I need only the number of lines in this data that contain the string "work".

Records for processing:
━━━━

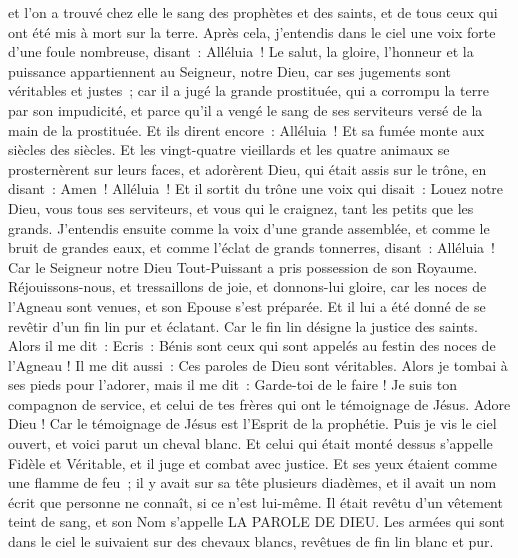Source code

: \begin{multicols}{2}
et l'on a trouvé chez elle le sang des prophètes et des saints, et de tous ceux qui ont été mis à mort sur la terre.
\VerseOne{}Après cela, j'entendis dans le ciel une voix forte d'une foule nombreuse, disant~: Alléluia~! Le salut, la gloire, l'honneur et la puissance appartiennent au Seigneur, notre Dieu,
car ses jugements sont véritables et justes~; car il a jugé la grande prostituée, qui a corrompu la terre par son impudicité, et parce qu'il a vengé le sang de ses serviteurs versé de la main de la prostituée.
Et ils dirent encore~: Alléluia~! Et sa fumée monte aux siècles des siècles.
Et les vingt-quatre vieillards et les quatre animaux se prosternèrent sur leurs faces, et adorèrent Dieu, qui était assis sur le trône, en disant~: Amen~! Alléluia~!
Et il sortit du trône une voix qui disait~: Louez notre Dieu, vous tous ses serviteurs, et vous qui le craignez, tant les petits que les grands.
J'entendis ensuite comme la voix d'une grande assemblée, et comme le bruit de grandes eaux, et comme l'éclat de grands tonnerres, disant~: Alléluia~! Car le Seigneur notre Dieu Tout-Puissant a pris possession de son Royaume.
Réjouissons-nous, et tressaillons de joie, et donnons-lui gloire, car les noces de l'Agneau sont venues, et son Epouse s'est préparée.
Et il lui a été donné de se revêtir d'un fin lin pur et éclatant. Car le fin lin désigne la justice des saints.
Alors il me dit~: Ecris~: Bénis sont ceux qui sont appelés au festin des noces de l'Agneau ! Il me dit aussi~: Ces paroles de Dieu sont véritables.
Alors je tombai à ses pieds pour l'adorer, mais il me dit~: Garde-toi de le faire ! Je suis ton compagnon de service, et celui de tes frères qui ont le témoignage de Jésus. Adore Dieu ! Car le témoignage de Jésus est l'Esprit de la prophétie.
Puis je vis le ciel ouvert, et voici parut un cheval blanc. Et celui qui était monté dessus s'appelle Fidèle et Véritable, et il juge et combat avec justice.
Et ses yeux étaient comme une flamme de feu~; il y avait sur sa tête plusieurs diadèmes, et il avait un nom écrit que personne ne connaît, si ce n'est lui-même.
Il était revêtu d'un vêtement teint de sang, et son Nom s'appelle LA PAROLE DE DIEU.
Les armées qui sont dans le ciel le suivaient sur des chevaux blancs, revêtues de fin lin blanc et pur.

\end{multicols}

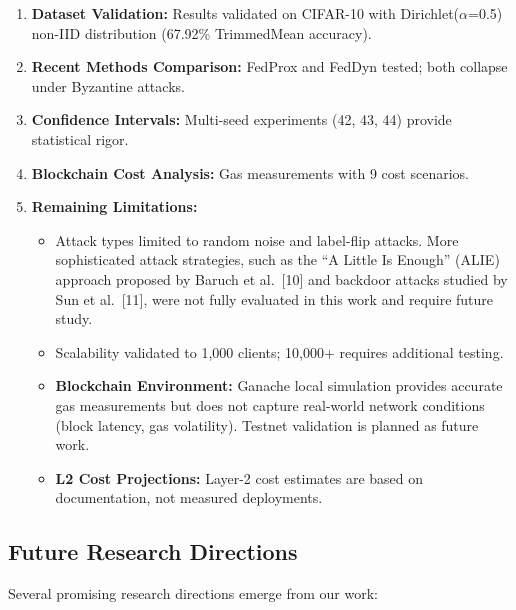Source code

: \documentclass[12pt,a4paper,onecolumn]{article}
\begin{document}
\begin{enumerate}
    \item \textbf{Dataset Validation:} Results validated on CIFAR-10 with Dirichlet($\alpha$=0.5) non-IID distribution (67.92\% TrimmedMean accuracy).
    
    \item \textbf{Recent Methods Comparison:} FedProx and FedDyn tested; both collapse under Byzantine attacks.
    
    \item \textbf{Confidence Intervals:} Multi-seed experiments (42, 43, 44) provide statistical rigor.
    
    \item \textbf{Blockchain Cost Analysis:} Gas measurements with 9 cost scenarios.
    
    \item \textbf{Remaining Limitations:}
    \begin{itemize}
        \item Attack types limited to random noise and label-flip attacks. More sophisticated attack strategies, such as the ``A Little Is Enough'' (ALIE) approach proposed by Baruch et al.~[10] and backdoor attacks studied by Sun et al.~[11], were not fully evaluated in this work and require future study.
        \item Scalability validated to 1,000 clients; 10,000+ requires additional testing.
        \item \textbf{Blockchain Environment:} Ganache local simulation provides accurate gas measurements but does not capture real-world network conditions (block latency, gas volatility). Testnet validation is planned as future work.
        \item \textbf{L2 Cost Projections:} Layer-2 cost estimates are based on documentation, not measured deployments.
    \end{itemize}
\end{enumerate}

\subsection{Future Research Directions}

Several promising research directions emerge from our work:
\end{document}
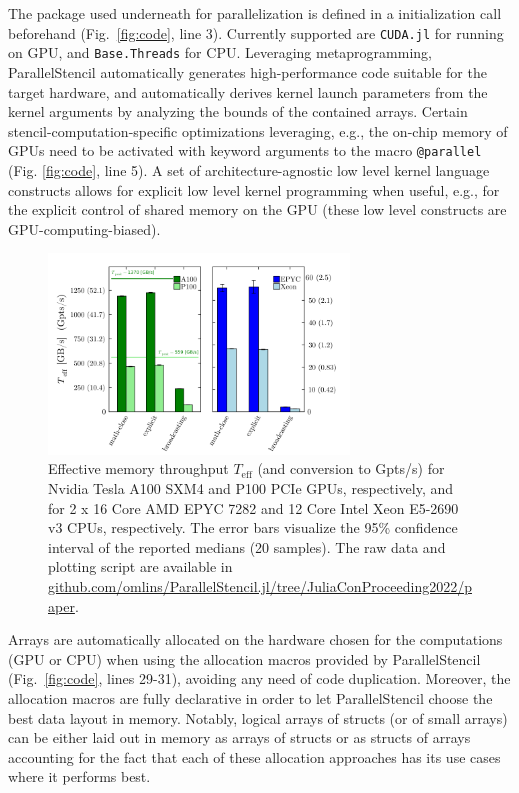 \documentclass{juliacon}
\begin{document}
The package used underneath for parallelization is defined in a initialization call beforehand (Fig.~\ref{fig:code}, line 3). Currently supported are \texttt{CUDA.jl} \cite{besard2018effective} for running on GPU, and \texttt{Base.Threads} for CPU. Leveraging metaprogramming, ParallelStencil automatically generates high-performance code suitable for the target hardware, and automatically derives kernel launch parameters from the kernel arguments by analyzing the bounds of the contained arrays. Certain stencil-computation-specific optimizations leveraging, e.g., the on-chip memory of GPUs need to be activated with keyword arguments to the macro \texttt{@parallel} (Fig. \ref{fig:code}, line 5). A set of architecture-agnostic low level kernel language constructs allows for explicit low level kernel programming when useful, e.g., for the explicit control of shared memory on the GPU (these low level constructs are GPU-computing-biased). 

\begin{figure}[t]
    \centerline{\includegraphics[width=8cm]{julia_xpu_Teff.png}}
    \caption{Effective memory throughput $T_\mathrm{eff}$ (and conversion to Gpts/s) for Nvidia Tesla A100 SXM4 and P100 PCIe GPUs, respectively, and for 2 x 16 Core AMD EPYC 7282 and 12 Core Intel Xeon E5-2690 v3 CPUs, respectively. The error bars visualize the 95\% confidence interval of the reported medians (20 samples). The raw data and plotting script are available in \url{github.com/omlins/ParallelStencil.jl/tree/JuliaConProceeding2022/paper}.}
	\label{fig:performance}
\end{figure}

Arrays are automatically allocated on the hardware chosen for the computations (GPU or CPU) when using the allocation macros provided by ParallelStencil (Fig.~\ref{fig:code}, lines 29-31), avoiding any need of code duplication. Moreover, the allocation macros are fully declarative in order to let ParallelStencil choose the best data layout in memory. Notably, logical arrays of structs (or of small arrays) can be either laid out in memory as arrays of structs or as structs of arrays accounting for the fact that each of these allocation approaches has its use cases where it performs best.
\end{document}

━━━━

Reply: 3